## EXERCISE INPUT
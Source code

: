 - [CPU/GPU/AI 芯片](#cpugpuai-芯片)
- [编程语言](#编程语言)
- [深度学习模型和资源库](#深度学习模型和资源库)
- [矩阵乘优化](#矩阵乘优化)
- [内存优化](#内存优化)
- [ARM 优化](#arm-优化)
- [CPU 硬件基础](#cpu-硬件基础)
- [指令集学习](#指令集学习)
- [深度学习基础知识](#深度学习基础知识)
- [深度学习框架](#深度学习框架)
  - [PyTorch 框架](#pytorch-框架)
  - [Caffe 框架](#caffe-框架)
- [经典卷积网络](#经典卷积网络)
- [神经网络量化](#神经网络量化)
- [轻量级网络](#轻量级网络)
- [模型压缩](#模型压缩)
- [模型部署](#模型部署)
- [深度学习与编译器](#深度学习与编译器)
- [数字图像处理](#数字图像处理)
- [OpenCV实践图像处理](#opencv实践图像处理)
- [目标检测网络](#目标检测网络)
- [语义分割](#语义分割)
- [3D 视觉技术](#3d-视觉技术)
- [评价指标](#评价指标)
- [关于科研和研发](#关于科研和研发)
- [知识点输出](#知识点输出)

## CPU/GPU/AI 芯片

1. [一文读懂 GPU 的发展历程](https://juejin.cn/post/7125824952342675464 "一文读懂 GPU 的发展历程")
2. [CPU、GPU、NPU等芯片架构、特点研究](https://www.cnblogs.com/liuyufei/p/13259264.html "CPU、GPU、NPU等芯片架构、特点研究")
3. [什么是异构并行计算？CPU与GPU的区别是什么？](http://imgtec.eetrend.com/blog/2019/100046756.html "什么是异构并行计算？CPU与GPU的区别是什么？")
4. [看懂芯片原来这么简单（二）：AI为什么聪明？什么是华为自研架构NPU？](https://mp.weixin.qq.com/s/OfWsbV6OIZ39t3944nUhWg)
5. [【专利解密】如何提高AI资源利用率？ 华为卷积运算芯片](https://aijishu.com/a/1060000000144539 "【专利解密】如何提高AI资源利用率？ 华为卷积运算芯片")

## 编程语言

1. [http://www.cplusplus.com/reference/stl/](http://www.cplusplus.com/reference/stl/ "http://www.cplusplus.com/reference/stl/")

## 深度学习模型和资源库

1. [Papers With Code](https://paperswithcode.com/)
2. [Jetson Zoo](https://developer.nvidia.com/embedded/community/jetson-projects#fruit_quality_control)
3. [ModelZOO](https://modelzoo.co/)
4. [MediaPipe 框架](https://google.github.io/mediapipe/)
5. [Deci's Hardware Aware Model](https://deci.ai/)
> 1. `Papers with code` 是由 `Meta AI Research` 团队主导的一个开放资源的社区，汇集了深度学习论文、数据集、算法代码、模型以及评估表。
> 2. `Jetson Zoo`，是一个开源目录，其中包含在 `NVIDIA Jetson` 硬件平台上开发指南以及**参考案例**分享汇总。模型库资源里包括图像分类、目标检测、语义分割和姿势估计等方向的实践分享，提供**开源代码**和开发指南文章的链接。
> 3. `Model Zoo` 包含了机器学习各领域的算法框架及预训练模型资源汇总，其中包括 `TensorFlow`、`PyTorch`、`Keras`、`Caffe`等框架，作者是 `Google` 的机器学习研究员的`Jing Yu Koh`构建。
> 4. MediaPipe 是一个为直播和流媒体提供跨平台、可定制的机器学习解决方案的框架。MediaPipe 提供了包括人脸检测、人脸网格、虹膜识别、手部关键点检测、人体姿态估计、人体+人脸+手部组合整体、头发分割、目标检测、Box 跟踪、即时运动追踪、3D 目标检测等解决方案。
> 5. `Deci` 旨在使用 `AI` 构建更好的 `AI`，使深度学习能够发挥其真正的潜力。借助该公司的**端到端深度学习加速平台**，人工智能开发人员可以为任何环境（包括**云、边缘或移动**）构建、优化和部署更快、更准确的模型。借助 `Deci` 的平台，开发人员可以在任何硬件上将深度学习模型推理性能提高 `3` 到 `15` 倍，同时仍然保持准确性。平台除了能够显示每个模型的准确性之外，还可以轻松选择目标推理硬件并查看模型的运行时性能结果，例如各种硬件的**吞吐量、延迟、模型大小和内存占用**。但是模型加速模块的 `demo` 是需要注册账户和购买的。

## GOAL OF THE EXERCISE
All of the data needs to be printed once more, exactly.

## ANSWER FOR THIS EXERCISE
Source code

: - [CPU/GPU/AI 芯片](#cpugpuai-芯片)
- [编程语言](#编程语言)
- [深度学习模型和资源库](#深度学习模型和资源库)
- [矩阵乘优化](#矩阵乘优化)
- [内存优化](#内存优化)
- [ARM 优化](#arm-优化)
- [CPU 硬件基础](#cpu-硬件基础)
- [指令集学习](#指令集学习)
- [深度学习基础知识](#深度学习基础知识)
- [深度学习框架](#深度学习框架)
  - [PyTorch 框架](#pytorch-框架)
  - [Caffe 框架](#caffe-框架)
- [经典卷积网络](#经典卷积网络)
- [神经网络量化](#神经网络量化)
- [轻量级网络](#轻量级网络)
- [模型压缩](#模型压缩)
- [模型部署](#模型部署)
- [深度学习与编译器](#深度学习与编译器)
- [数字图像处理](#数字图像处理)
- [OpenCV实践图像处理](#opencv实践图像处理)
- [目标检测网络](#目标检测网络)
- [语义分割](#语义分割)
- [3D 视觉技术](#3d-视觉技术)
- [评价指标](#评价指标)
- [关于科研和研发](#关于科研和研发)
- [知识点输出](#知识点输出)

## CPU/GPU/AI 芯片

1. [一文读懂 GPU 的发展历程](https://juejin.cn/post/7125824952342675464 "一文读懂 GPU 的发展历程")
2. [CPU、GPU、NPU等芯片架构、特点研究](https://www.cnblogs.com/liuyufei/p/13259264.html "CPU、GPU、NPU等芯片架构、特点研究")
3. [什么是异构并行计算？CPU与GPU的区别是什么？](http://imgtec.eetrend.com/blog/2019/100046756.html "什么是异构并行计算？CPU与GPU的区别是什么？")
4. [看懂芯片原来这么简单（二）：AI为什么聪明？什么是华为自研架构NPU？](https://mp.weixin.qq.com/s/OfWsbV6OIZ39t3944nUhWg)
5. [【专利解密】如何提高AI资源利用率？ 华为卷积运算芯片](https://aijishu.com/a/1060000000144539 "【专利解密】如何提高AI资源利用率？ 华为卷积运算芯片")

## 编程语言

1. [http://www.cplusplus.com/reference/stl/](http://www.cplusplus.com/reference/stl/ "http://www.cplusplus.com/reference/stl/")

## 深度学习模型和资源库

1. [Papers With Code](https://paperswithcode.com/)
2. [Jetson Zoo](https://developer.nvidia.com/embedded/community/jetson-projects#fruit_quality_control)
3. [ModelZOO](https://modelzoo.co/)
4. [MediaPipe 框架](https://google.github.io/mediapipe/)
5. [Deci's Hardware Aware Model](https://deci.ai/)
> 1. `Papers with code` 是由 `Meta AI Research` 团队主导的一个开放资源的社区，汇集了深度学习论文、数据集、算法代码、模型以及评估表。
> 2. `Jetson Zoo`，是一个开源目录，其中包含在 `NVIDIA Jetson` 硬件平台上开发指南以及**参考案例**分享汇总。模型库资源里包括图像分类、目标检测、语义分割和姿势估计等方向的实践分享，提供**开源代码**和开发指南文章的链接。
> 3. `Model Zoo` 包含了机器学习各领域的算法框架及预训练模型资源汇总，其中包括 `TensorFlow`、`PyTorch`、`Keras`、`Caffe`等框架，作者是 `Google` 的机器学习研究员的`Jing Yu Koh`构建。
> 4. MediaPipe 是一个为直播和流媒体提供跨平台、可定制的机器学习解决方案的框架。MediaPipe 提供了包括人脸检测、人脸网格、虹膜识别、手部关键点检测、人体姿态估计、人体+人脸+手部组合整体、头发分割、目标检测、Box 跟踪、即时运动追踪、3D 目标检测等解决方案。
> 5. `Deci` 旨在使用 `AI` 构建更好的 `AI`，使深度学习能够发挥其真正的潜力。借助该公司的**端到端深度学习加速平台**，人工智能开发人员可以为任何环境（包括**云、边缘或移动**）构建、优化和部署更快、更准确的模型。借助 `Deci` 的平台，开发人员可以在任何硬件上将深度学习模型推理性能提高 `3` 到 `15` 倍，同时仍然保持准确性。平台除了能够显示每个模型的准确性之外，还可以轻松选择目标推理硬件并查看模型的运行时性能结果，例如各种硬件的**吞吐量、延迟、模型大小和内存占用**。但是模型加速模块的 `demo` 是需要注册账户和购买的。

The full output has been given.